YOUR OBJECTIVE: Copy the entries below in full, keeping them exactly as they are.

── DATA TO PROCESS ──

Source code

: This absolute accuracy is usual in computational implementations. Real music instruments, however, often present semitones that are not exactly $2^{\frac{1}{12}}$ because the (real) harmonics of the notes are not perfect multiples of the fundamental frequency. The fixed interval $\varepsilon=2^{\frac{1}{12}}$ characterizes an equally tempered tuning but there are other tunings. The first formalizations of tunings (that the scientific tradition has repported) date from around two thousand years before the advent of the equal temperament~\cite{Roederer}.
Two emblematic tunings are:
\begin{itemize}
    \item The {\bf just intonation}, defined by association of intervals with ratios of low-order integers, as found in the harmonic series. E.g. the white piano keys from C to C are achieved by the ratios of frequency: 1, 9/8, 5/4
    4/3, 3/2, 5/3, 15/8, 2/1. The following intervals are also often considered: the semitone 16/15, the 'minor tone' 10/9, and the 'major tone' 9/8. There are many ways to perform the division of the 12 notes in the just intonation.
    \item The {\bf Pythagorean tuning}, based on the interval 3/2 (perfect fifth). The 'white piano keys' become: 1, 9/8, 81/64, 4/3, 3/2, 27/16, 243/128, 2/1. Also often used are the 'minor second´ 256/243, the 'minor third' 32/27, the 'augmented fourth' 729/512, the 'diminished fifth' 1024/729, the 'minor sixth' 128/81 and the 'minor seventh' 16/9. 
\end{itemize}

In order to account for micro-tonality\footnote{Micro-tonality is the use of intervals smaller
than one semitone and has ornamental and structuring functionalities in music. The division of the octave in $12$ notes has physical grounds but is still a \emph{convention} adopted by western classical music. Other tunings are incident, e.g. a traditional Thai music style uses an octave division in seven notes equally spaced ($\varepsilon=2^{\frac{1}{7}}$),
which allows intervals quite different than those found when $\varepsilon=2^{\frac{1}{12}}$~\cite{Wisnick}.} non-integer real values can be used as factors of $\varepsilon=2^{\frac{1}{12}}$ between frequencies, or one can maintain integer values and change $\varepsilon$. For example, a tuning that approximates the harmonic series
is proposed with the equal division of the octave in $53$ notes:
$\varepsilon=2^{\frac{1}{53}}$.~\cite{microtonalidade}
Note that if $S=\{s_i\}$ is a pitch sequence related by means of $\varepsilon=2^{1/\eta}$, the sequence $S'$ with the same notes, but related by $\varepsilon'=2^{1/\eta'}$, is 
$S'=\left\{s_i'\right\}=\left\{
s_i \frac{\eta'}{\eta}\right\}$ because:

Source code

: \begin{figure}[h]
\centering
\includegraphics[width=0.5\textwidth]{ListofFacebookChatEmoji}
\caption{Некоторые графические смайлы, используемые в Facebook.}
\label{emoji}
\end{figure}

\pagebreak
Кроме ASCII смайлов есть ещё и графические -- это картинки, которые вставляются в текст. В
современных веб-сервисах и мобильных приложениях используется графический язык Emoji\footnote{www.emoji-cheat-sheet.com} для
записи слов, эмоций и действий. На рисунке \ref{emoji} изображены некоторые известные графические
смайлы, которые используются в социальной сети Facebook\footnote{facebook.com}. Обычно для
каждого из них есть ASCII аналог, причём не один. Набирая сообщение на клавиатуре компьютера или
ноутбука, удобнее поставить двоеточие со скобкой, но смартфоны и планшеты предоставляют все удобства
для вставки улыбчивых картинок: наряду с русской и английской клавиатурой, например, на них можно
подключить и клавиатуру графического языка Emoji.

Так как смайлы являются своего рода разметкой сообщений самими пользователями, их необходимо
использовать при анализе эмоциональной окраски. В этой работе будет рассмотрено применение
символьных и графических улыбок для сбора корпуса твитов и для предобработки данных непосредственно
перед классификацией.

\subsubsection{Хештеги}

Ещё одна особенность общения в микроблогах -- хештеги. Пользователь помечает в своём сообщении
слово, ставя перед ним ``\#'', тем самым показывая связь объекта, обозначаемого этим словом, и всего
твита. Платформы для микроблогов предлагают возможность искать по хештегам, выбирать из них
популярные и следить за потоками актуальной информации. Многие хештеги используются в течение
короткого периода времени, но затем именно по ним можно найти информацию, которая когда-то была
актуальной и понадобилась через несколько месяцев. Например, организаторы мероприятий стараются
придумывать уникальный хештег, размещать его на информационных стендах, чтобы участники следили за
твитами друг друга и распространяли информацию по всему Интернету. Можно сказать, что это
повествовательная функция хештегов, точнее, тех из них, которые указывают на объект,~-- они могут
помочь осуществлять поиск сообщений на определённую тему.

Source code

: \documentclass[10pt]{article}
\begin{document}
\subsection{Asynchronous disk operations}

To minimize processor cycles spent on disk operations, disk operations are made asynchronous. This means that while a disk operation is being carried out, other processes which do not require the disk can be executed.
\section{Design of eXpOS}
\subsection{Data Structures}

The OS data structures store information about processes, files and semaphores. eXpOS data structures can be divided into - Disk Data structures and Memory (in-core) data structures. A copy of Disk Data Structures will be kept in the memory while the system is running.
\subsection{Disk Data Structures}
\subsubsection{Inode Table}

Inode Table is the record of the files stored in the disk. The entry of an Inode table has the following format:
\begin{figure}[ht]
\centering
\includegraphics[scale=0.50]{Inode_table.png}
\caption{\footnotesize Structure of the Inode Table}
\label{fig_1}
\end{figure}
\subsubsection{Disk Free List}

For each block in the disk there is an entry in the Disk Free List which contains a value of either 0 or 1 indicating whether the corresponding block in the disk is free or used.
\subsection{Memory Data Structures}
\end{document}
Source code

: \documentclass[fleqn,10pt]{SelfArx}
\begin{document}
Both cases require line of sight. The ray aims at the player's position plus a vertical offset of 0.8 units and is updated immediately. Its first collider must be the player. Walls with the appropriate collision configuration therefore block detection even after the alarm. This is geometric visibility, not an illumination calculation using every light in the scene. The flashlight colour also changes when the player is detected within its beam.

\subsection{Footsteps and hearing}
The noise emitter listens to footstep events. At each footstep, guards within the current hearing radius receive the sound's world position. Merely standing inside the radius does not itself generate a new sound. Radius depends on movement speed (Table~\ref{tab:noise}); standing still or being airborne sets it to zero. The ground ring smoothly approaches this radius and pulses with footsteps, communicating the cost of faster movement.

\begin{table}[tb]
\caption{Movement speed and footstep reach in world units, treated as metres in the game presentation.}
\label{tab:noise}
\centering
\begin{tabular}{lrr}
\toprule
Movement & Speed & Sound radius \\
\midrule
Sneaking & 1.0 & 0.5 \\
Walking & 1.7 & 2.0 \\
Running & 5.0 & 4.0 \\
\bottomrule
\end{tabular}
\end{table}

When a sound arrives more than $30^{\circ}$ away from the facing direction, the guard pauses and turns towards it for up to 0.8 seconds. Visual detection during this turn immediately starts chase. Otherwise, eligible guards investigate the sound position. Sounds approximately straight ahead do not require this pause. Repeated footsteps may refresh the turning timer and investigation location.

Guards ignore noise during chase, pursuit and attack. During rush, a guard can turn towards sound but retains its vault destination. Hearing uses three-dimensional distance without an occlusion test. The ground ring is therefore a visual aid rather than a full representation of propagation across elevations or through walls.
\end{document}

───

FINISHED EXERCISE:
Source code

: This absolute accuracy is usual in computational implementations. Real music instruments, however, often present semitones that are not exactly $2^{\frac{1}{12}}$ because the (real) harmonics of the notes are not perfect multiples of the fundamental frequency. The fixed interval $\varepsilon=2^{\frac{1}{12}}$ characterizes an equally tempered tuning but there are other tunings. The first formalizations of tunings (that the scientific tradition has repported) date from around two thousand years before the advent of the equal temperament~\cite{Roederer}.
Two emblematic tunings are:
\begin{itemize}
    \item The {\bf just intonation}, defined by association of intervals with ratios of low-order integers, as found in the harmonic series. E.g. the white piano keys from C to C are achieved by the ratios of frequency: 1, 9/8, 5/4
    4/3, 3/2, 5/3, 15/8, 2/1. The following intervals are also often considered: the semitone 16/15, the 'minor tone' 10/9, and the 'major tone' 9/8. There are many ways to perform the division of the 12 notes in the just intonation.
    \item The {\bf Pythagorean tuning}, based on the interval 3/2 (perfect fifth). The 'white piano keys' become: 1, 9/8, 81/64, 4/3, 3/2, 27/16, 243/128, 2/1. Also often used are the 'minor second´ 256/243, the 'minor third' 32/27, the 'augmented fourth' 729/512, the 'diminished fifth' 1024/729, the 'minor sixth' 128/81 and the 'minor seventh' 16/9. 
\end{itemize}

In order to account for micro-tonality\footnote{Micro-tonality is the use of intervals smaller
than one semitone and has ornamental and structuring functionalities in music. The division of the octave in $12$ notes has physical grounds but is still a \emph{convention} adopted by western classical music. Other tunings are incident, e.g. a traditional Thai music style uses an octave division in seven notes equally spaced ($\varepsilon=2^{\frac{1}{7}}$),
which allows intervals quite different than those found when $\varepsilon=2^{\frac{1}{12}}$~\cite{Wisnick}.} non-integer real values can be used as factors of $\varepsilon=2^{\frac{1}{12}}$ between frequencies, or one can maintain integer values and change $\varepsilon$. For example, a tuning that approximates the harmonic series
is proposed with the equal division of the octave in $53$ notes:
$\varepsilon=2^{\frac{1}{53}}$.~\cite{microtonalidade}
Note that if $S=\{s_i\}$ is a pitch sequence related by means of $\varepsilon=2^{1/\eta}$, the sequence $S'$ with the same notes, but related by $\varepsilon'=2^{1/\eta'}$, is 
$S'=\left\{s_i'\right\}=\left\{
s_i \frac{\eta'}{\eta}\right\}$ because:

Source code

: \begin{figure}[h]
\centering
\includegraphics[width=0.5\textwidth]{ListofFacebookChatEmoji}
\caption{Некоторые графические смайлы, используемые в Facebook.}
\label{emoji}
\end{figure}

\pagebreak
Кроме ASCII смайлов есть ещё и графические -- это картинки, которые вставляются в текст. В
современных веб-сервисах и мобильных приложениях используется графический язык Emoji\footnote{www.emoji-cheat-sheet.com} для
записи слов, эмоций и действий. На рисунке \ref{emoji} изображены некоторые известные графические
смайлы, которые используются в социальной сети Facebook\footnote{facebook.com}. Обычно для
каждого из них есть ASCII аналог, причём не один. Набирая сообщение на клавиатуре компьютера или
ноутбука, удобнее поставить двоеточие со скобкой, но смартфоны и планшеты предоставляют все удобства
для вставки улыбчивых картинок: наряду с русской и английской клавиатурой, например, на них можно
подключить и клавиатуру графического языка Emoji.

Так как смайлы являются своего рода разметкой сообщений самими пользователями, их необходимо
использовать при анализе эмоциональной окраски. В этой работе будет рассмотрено применение
символьных и графических улыбок для сбора корпуса твитов и для предобработки данных непосредственно
перед классификацией.

\subsubsection{Хештеги}

Ещё одна особенность общения в микроблогах -- хештеги. Пользователь помечает в своём сообщении
слово, ставя перед ним ``\#'', тем самым показывая связь объекта, обозначаемого этим словом, и всего
твита. Платформы для микроблогов предлагают возможность искать по хештегам, выбирать из них
популярные и следить за потоками актуальной информации. Многие хештеги используются в течение
короткого периода времени, но затем именно по ним можно найти информацию, которая когда-то была
актуальной и понадобилась через несколько месяцев. Например, организаторы мероприятий стараются
придумывать уникальный хештег, размещать его на информационных стендах, чтобы участники следили за
твитами друг друга и распространяли информацию по всему Интернету. Можно сказать, что это
повествовательная функция хештегов, точнее, тех из них, которые указывают на объект,~-- они могут
помочь осуществлять поиск сообщений на определённую тему.

Source code

: \documentclass[10pt]{article}
\begin{document}
\subsection{Asynchronous disk operations}

To minimize processor cycles spent on disk operations, disk operations are made asynchronous. This means that while a disk operation is being carried out, other processes which do not require the disk can be executed.
\section{Design of eXpOS}
\subsection{Data Structures}

The OS data structures store information about processes, files and semaphores. eXpOS data structures can be divided into - Disk Data structures and Memory (in-core) data structures. A copy of Disk Data Structures will be kept in the memory while the system is running.
\subsection{Disk Data Structures}
\subsubsection{Inode Table}

Inode Table is the record of the files stored in the disk. The entry of an Inode table has the following format:
\begin{figure}[ht]
\centering
\includegraphics[scale=0.50]{Inode_table.png}
\caption{\footnotesize Structure of the Inode Table}
\label{fig_1}
\end{figure}
\subsubsection{Disk Free List}

For each block in the disk there is an entry in the Disk Free List which contains a value of either 0 or 1 indicating whether the corresponding block in the disk is free or used.
\subsection{Memory Data Structures}
\end{document}
Source code

: \documentclass[fleqn,10pt]{SelfArx}
\begin{document}
Both cases require line of sight. The ray aims at the player's position plus a vertical offset of 0.8 units and is updated immediately. Its first collider must be the player. Walls with the appropriate collision configuration therefore block detection even after the alarm. This is geometric visibility, not an illumination calculation using every light in the scene. The flashlight colour also changes when the player is detected within its beam.

\subsection{Footsteps and hearing}
The noise emitter listens to footstep events. At each footstep, guards within the current hearing radius receive the sound's world position. Merely standing inside the radius does not itself generate a new sound. Radius depends on movement speed (Table~\ref{tab:noise}); standing still or being airborne sets it to zero. The ground ring smoothly approaches this radius and pulses with footsteps, communicating the cost of faster movement.

\begin{table}[tb]
\caption{Movement speed and footstep reach in world units, treated as metres in the game presentation.}
\label{tab:noise}
\centering
\begin{tabular}{lrr}
\toprule
Movement & Speed & Sound radius \\
\midrule
Sneaking & 1.0 & 0.5 \\
Walking & 1.7 & 2.0 \\
Running & 5.0 & 4.0 \\
\bottomrule
\end{tabular}
\end{table}

When a sound arrives more than $30^{\circ}$ away from the facing direction, the guard pauses and turns towards it for up to 0.8 seconds. Visual detection during this turn immediately starts chase. Otherwise, eligible guards investigate the sound position. Sounds approximately straight ahead do not require this pause. Repeated footsteps may refresh the turning timer and investigation location.

Guards ignore noise during chase, pursuit and attack. During rush, a guard can turn towards sound but retains its vault destination. Hearing uses three-dimensional distance without an occlusion test. The ground ring is therefore a visual aid rather than a full representation of propagation across elevations or through walls.
\end{document}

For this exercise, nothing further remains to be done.